For the data below, say how many lines contain "DoxyCompactItemize". Only the number should be given.

Data extracted from a collection:

━━━━

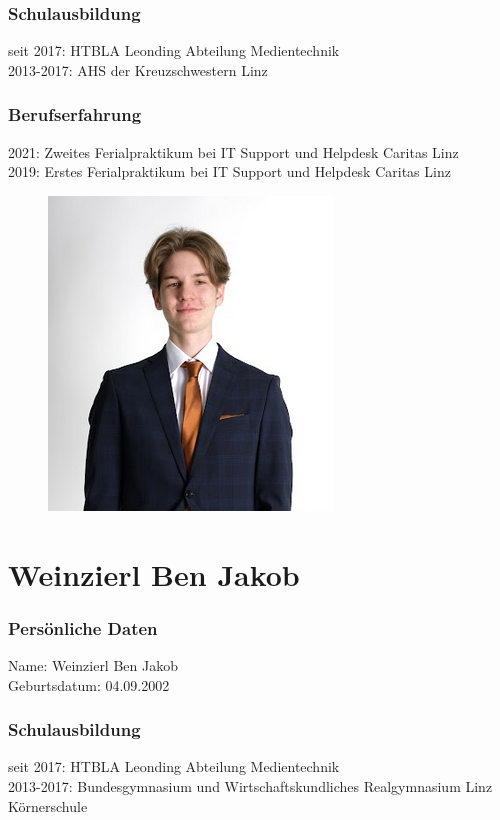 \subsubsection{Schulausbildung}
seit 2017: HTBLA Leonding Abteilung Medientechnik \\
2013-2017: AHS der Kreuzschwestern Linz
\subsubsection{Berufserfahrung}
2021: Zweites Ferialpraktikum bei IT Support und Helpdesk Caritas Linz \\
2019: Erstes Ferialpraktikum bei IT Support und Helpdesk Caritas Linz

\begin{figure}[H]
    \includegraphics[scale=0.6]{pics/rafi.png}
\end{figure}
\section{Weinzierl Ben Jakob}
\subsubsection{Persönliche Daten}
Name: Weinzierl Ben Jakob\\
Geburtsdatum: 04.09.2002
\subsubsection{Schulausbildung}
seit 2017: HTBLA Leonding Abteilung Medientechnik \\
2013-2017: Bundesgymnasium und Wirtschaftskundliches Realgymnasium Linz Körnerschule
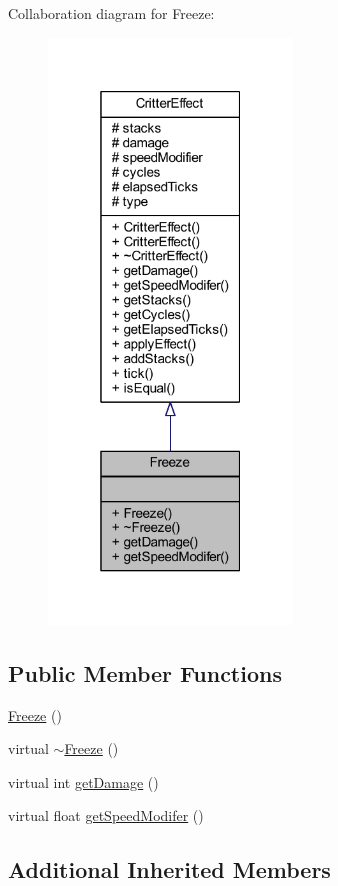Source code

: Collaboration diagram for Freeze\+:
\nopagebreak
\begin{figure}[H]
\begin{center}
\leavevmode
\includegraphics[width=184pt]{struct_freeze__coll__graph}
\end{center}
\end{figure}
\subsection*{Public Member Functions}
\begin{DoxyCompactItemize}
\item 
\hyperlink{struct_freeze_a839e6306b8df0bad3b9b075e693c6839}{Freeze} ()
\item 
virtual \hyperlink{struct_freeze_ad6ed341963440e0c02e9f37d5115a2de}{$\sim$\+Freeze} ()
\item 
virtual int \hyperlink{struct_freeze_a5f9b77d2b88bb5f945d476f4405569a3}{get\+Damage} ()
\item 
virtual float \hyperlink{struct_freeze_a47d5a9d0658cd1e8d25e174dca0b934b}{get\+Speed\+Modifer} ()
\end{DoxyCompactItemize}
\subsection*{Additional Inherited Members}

━━━━

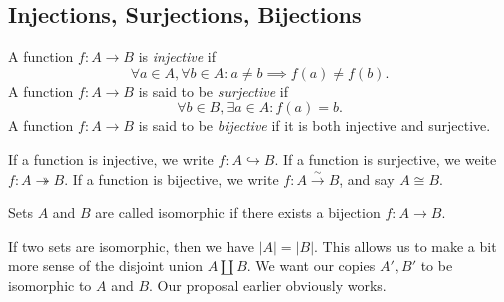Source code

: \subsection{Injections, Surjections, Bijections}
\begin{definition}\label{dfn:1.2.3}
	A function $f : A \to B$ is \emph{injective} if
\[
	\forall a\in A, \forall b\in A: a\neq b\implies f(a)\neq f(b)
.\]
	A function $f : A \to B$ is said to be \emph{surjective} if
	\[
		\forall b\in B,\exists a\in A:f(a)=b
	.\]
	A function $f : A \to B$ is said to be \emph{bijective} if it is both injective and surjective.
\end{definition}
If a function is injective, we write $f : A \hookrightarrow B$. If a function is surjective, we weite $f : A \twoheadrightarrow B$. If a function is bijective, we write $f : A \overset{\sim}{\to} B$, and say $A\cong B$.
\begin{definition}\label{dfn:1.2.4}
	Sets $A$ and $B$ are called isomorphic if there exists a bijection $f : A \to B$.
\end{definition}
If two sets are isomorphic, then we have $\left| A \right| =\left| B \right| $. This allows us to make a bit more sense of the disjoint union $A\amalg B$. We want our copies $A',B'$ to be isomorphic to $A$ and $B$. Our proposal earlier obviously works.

━━━━

◆ **RESPONSE FOR THIS EXERCISE**:
2